Unaligned loads require shifting bytes across lanes. Some CPUs (e.g. efficiency-oriented RISC) are physically incapable of doing this, because the bridge component doesn't exist. Some will detect the condition and interpose a lane shift at the expense of a cycle or two. Others can handle misalignment without a speed penalty… assuming paged memory doesn't add another problem.
There's another, completely different issue. The memory management unit (MMU) sits between the CPU execution core and the memory bus, translating program-visible logical addresses to the physical addresses for memory chips. Two adjacent logical addresses might reside on different chips. The MMU is optimized for the common case where an access only requires one translation, but a misaligned access may require two.
A misaligned access straddling a page boundary might incur an exception, which might be fatal inside a kernel. Since pages are relatively large, this condition is relatively rare. It might evade tests, and it may be non-deterministic.
TL;DR: Packed structures shouldn't be used for active program state, especially not in a kernel. They may be used for serialization and communication, but safe usage is another question.
Leaving structs "unpacked" allows the compiler to align all members so that operations are more efficient on those members (measured in terms of clock time, number of instructions, etc). The alignment requirement for types depends on the host architecture and (for struct types) on the alignment requirement of contained members.
Packing struct members forces some (if not all) members to be aligned in a way that is sub-optimal for performance.
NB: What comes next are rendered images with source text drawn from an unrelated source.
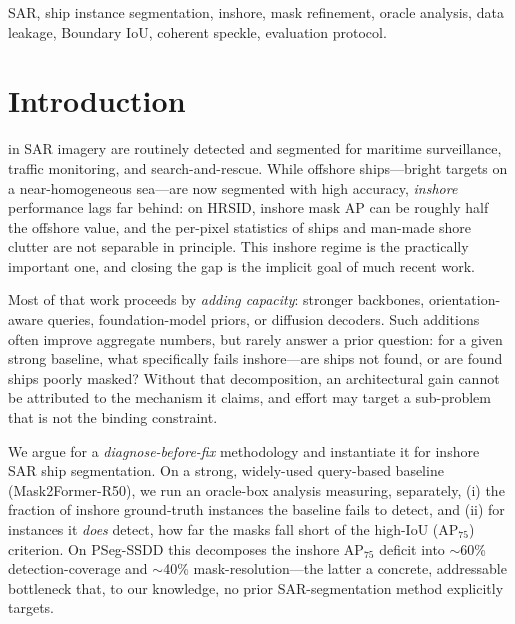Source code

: \documentclass[journal]{IEEEtran}
\begin{document}
\begin{IEEEkeywords}
SAR, ship instance segmentation, inshore, mask refinement, oracle analysis, data leakage, Boundary IoU, coherent speckle, evaluation protocol.
\end{IEEEkeywords}

\section{Introduction}
 in SAR imagery are routinely detected and segmented for maritime surveillance, traffic monitoring, and search-and-rescue. While offshore ships---bright targets on a near-homogeneous sea---are now segmented with high accuracy, \emph{inshore} performance lags far behind: on HRSID, inshore mask AP can be roughly half the offshore value, and the per-pixel statistics of ships and man-made shore clutter are not separable in principle. This inshore regime is the practically important one, and closing the gap is the implicit goal of much recent work.

Most of that work proceeds by \emph{adding capacity}: stronger backbones, orientation-aware queries, foundation-model priors, or diffusion decoders. Such additions often improve aggregate numbers, but rarely answer a prior question: for a given strong baseline, what specifically fails inshore---are ships not found, or are found ships poorly masked? Without that decomposition, an architectural gain cannot be attributed to the mechanism it claims, and effort may target a sub-problem that is not the binding constraint.

We argue for a \emph{diagnose-before-fix} methodology and instantiate it for inshore SAR ship segmentation. On a strong, widely-used query-based baseline (Mask2Former-R50), we run an oracle-box analysis measuring, separately, (i) the fraction of inshore ground-truth instances the baseline fails to detect, and (ii) for instances it \emph{does} detect, how far the masks fall short of the high-IoU (AP$_{75}$) criterion. On PSeg-SSDD this decomposes the inshore AP$_{75}$ deficit into $\sim$60\% detection-coverage and $\sim$40\% mask-resolution---the latter a concrete, addressable bottleneck that, to our knowledge, no prior SAR-segmentation method explicitly targets.
\end{document}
In some worst cases - depending on host architecture - operations on unaligned variables (or on unaligned struct members) triggers a processor fault condition. RISC processor architectures, for example, generate an alignment fault when a load or store operation affects an unaligned address. Some SSE instructions on recent x86 architectures require data they act on to be aligned on 16 byte boundaries.
In best cases, the operations behave as intended, but less efficiently, due to overhead of copying an unaligned variable to an aligned location or to a register, doing the operation there, and copying it back. Those copying operations are less efficient when unaligned variables are involved - after all, the processor architecture is optimised for performance when variable alignment meets its design requirements.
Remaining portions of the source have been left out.